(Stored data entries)
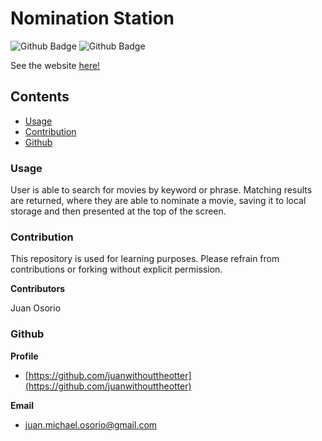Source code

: # Nomination Station
![Github Badge](https://img.shields.io/github/languages/top/juanwithouttheotter/nomination-station)
![Github Badge](https://img.shields.io/github/languages/count/juanwithouttheotter/nomination-station?color=green)

See the website [here!](https://juanwithouttheotter.github.io/nomination-station/)


## Contents
* [Usage](#Usage)
* [Contribution](#Contribution)
* [Github](#Github)

### Usage
User is able to search for movies by keyword or phrase. Matching results are returned, where they are able to nominate a movie, saving it to local storage and then presented at the top of the screen.

### Contribution

This repository is used for learning purposes. Please refrain from contributions or forking without explicit permission.

**Contributors**

Juan Osorio


### Github
**Profile**
* [https://github.com/juanwithouttheotter](https://github.com/juanwithouttheotter)

**Email**
* [juan.michael.osorio@gmail.com](juan.michael.osorio@gmail.com)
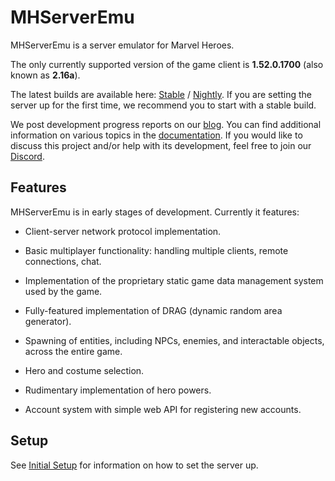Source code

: # MHServerEmu

MHServerEmu is a server emulator for Marvel Heroes.

The only currently supported version of the game client is **1.52.0.1700** (also known as **2.16a**).

The latest builds are available here: [Stable](https://github.com/Crypto137/MHServerEmu/releases/latest) / [Nightly](https://nightly.link/Crypto137/MHServerEmu/workflows/nightly-release-windows-x64/master?preview). If you are setting the server up for the first time, we recommend you to start with a stable build.

We post development progress reports on our [blog](https://crypto137.github.io/MHServerEmu/). You can find additional information on various topics in the [documentation](./docs/Index.md). If you would like to discuss this project and/or help with its development, feel free to join our [Discord](https://discord.gg/hjR8Bj52t3).

## Features

MHServerEmu is in early stages of development. Currently it features:

- Client-server network protocol implementation.

- Basic multiplayer functionality: handling multiple clients, remote connections, chat.

- Implementation of the proprietary static game data management system used by the game.

- Fully-featured implementation of DRAG (dynamic random area generator).

- Spawning of entities, including NPCs, enemies, and interactable objects, across the entire game.

- Hero and costume selection.

- Rudimentary implementation of hero powers.

- Account system with simple web API for registering new accounts.

## Setup

See [Initial Setup](./docs/Setup/InitialSetup.md) for information on how to set the server up.
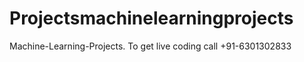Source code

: # Projectsmachinelearningprojects
Machine-Learning-Projects. To get live coding call +91-6301302833

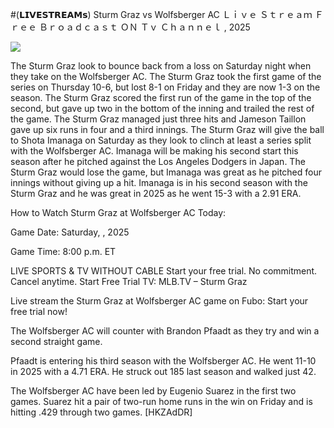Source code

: #(𝗟𝗜𝗩𝗘𝗦𝗧𝗥𝗘𝗔𝗠𝘀) Sturm Graz vs Wolfsberger AC Ｌｉｖｅ Ｓｔｒｅａｍ Ｆｒｅｅ Ｂｒｏａｄｃａｓｔ ＯＮ Ｔｖ Ｃｈａｎｎｅｌ , 2025  
  
  
[![](https://i.imgur.com/qSNzIqt.png)](https://movie.rssnews.media/EzRytZkxL.php)  
  
The Sturm Graz look to bounce back from a loss on Saturday night when they take on the Wolfsberger AC. The Sturm Graz took the first game of the series on Thursday 10-6, but lost 8-1 on Friday and they are now 1-3 on the season. The Sturm Graz scored the first run of the game in the top of the second, but gave up two in the bottom of the inning and trailed the rest of the game. The Sturm Graz managed just three hits and Jameson Taillon gave up six runs in four and a third innings. The Sturm Graz will give the ball to Shota Imanaga on Saturday as they look to clinch at least a series split with the Wolfsberger AC. Imanaga will be making his second start this season after he pitched against the Los Angeles Dodgers in Japan. The Sturm Graz would lose the game, but Imanaga was great as he pitched four innings without giving up a hit. Imanaga is in his second season with the Sturm Graz and he was great in 2025 as he went 15-3 with a 2.91 ERA.

How to Watch Sturm Graz at Wolfsberger AC Today:

Game Date: Saturday, , 2025

Game Time: 8:00 p.m. ET

LIVE SPORTS & TV WITHOUT CABLE
Start your free trial. No commitment. Cancel anytime.
Start Free Trial
TV: MLB.TV – Sturm Graz

Live stream the Sturm Graz at Wolfsberger AC game on Fubo: Start your free trial now!

The Wolfsberger AC will counter with Brandon Pfaadt as they try and win a second straight game.

Pfaadt is entering his third season with the Wolfsberger AC. He went 11-10 in 2025 with a 4.71 ERA. He struck out 185 last season and walked just 42.

The Wolfsberger AC have been led by Eugenio Suarez in the first two games. Suarez hit a pair of two-run home runs in the win on Friday and is hitting .429 through two games. [HKZAdDR]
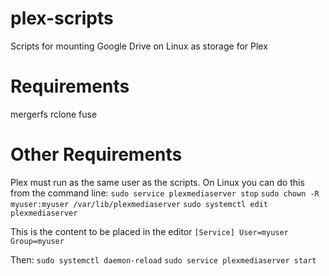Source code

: # plex-scripts
Scripts for mounting Google Drive on Linux as storage for Plex

# Requirements
mergerfs
rclone
fuse

# Other Requirements
Plex must run as the same user as the scripts. On Linux you can do this from the command line:
`sudo service plexmediaserver stop`
`sudo chown -R myuser:myuser /var/lib/plexmediaserver`
`sudo systemctl edit plexmediaserver`

This is the content to be placed in the editor
``[Service]
User=myuser
Group=myuser``

Then:
`sudo systemctl daemon-reload`
`sudo service plexmediaserver start`


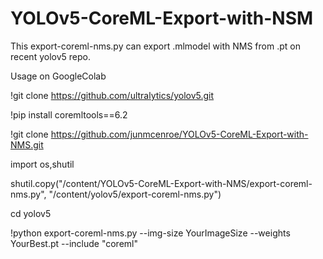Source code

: # YOLOv5-CoreML-Export-with-NSM


This export-coreml-nms.py can export .mlmodel with NMS from .pt on recent yolov5 repo.

Usage on GoogleColab

!git clone https://github.com/ultralytics/yolov5.git

!pip install coremltools==6.2

!git clone https://github.com/junmcenroe/YOLOv5-CoreML-Export-with-NMS.git

import os,shutil

shutil.copy("/content/YOLOv5-CoreML-Export-with-NMS/export-coreml-nms.py", "/content/yolov5/export-coreml-nms.py")

cd yolov5

!python export-coreml-nms.py --img-size YourImageSize --weights YourBest.pt --include "coreml"

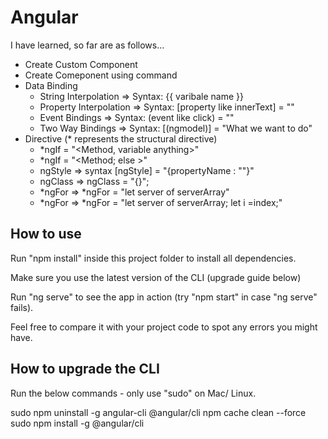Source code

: # Angular

I have learned, so far are as follows...

- Create Custom Component 
- Create Comeponent using command 
- Data Binding
    - String Interpolation 
        => Syntax: {{ varibale name  }}
    - Property Interpolation
        => Syntax: [property like innerText] = ""
    - Event Bindings
        => Syntax: (event like click) = "<function name>"
    - Two Way Bindings 
        => Syntax: [(ngmodel)] = "What we want to do"
- Directive (* represents the structural directive)
    -  *ngIf = "<Method, variable anything>"
    -  *ngIf = "<Method; else <name>>"
    -  ngStyle => syntax [ngStyle] = "{propertyName : "<method or the value>"}"
    -  ngClass => ngClass = "{}";
    -  *ngFor => *ngFor = "let server of serverArray"
    -  *ngFor => *ngFor = "let server of serverArray; let i =index;"


How to use
----------

Run "npm install" inside this project folder to install all dependencies.

Make sure you use the latest version of the CLI (upgrade guide below)

Run "ng serve" to see the app in action (try "npm start" in case "ng serve" fails).

Feel free to compare it with your project code to spot any errors you might have.


How to upgrade the CLI
-----------------------

Run the below commands - only use "sudo" on Mac/ Linux.

sudo npm uninstall -g angular-cli @angular/cli
npm cache clean --force
sudo npm install -g @angular/cli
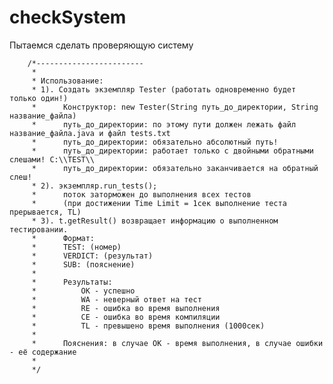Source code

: # checkSystem
Пытаемся сделать проверяющую систему


		/*------------------------
		 * 
		 * Использование: 
		 * 1). Создать экземпляр Tester (работать одновременно будет только один!)
		 * 		Конструктор: new Tester(String путь_до_директории, String название_файла)
		 * 		путь_до_директории: по этому пути должен лежать файл название_файла.java и файл tests.txt
		 * 		путь_до_директории: обязательно абсолютный путь!
		 * 		путь_до_директории: работает только с двойными обратными слешами! C:\\TEST\\
		 * 		путь_до_директории: обязательно заканчивается на обратный слеш!
		 * 2). экземпляр.run_tests();
		 * 		поток заторможен до выполнения всех тестов 
		 * 		(при достижении Time Limit = 1сек выполнение теста прерывается, TL)
		 * 3). t.getResult() возвращает информацию о выполненном тестировании.
		 * 		Формат:
		 * 		TEST: (номер)
		 * 		VERDICT: (результат)
		 * 		SUB: (пояснение)
		 * 
		 *		Результаты:
		 *			OK - успешно
		 *			WA - неверный ответ на тест
		 *			RE - ошибка во время выполнения
		 *			CE - ошибка во время компиляции
		 *			TL - превышено время выполнения (1000сек) 
		 *
		 * 		Пояснения: в случае ОК - время выполнения, в случае ошибки - её содержание
		 * 
		 */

▶ **Your objective**
Repeat exactly, and only, the entries from the line with "Run the below" through the line with "будет только один!)". Pictures are skipped.

▶ **Written reply**
Run the below commands - only use "sudo" on Mac/ Linux.

sudo npm uninstall -g angular-cli @angular/cli
npm cache clean --force
sudo npm install -g @angular/cli
Source code

: # checkSystem
Пытаемся сделать проверяющую систему


		/*------------------------
		 * 
		 * Использование: 
		 * 1). Создать экземпляр Tester (работать одновременно будет только один!)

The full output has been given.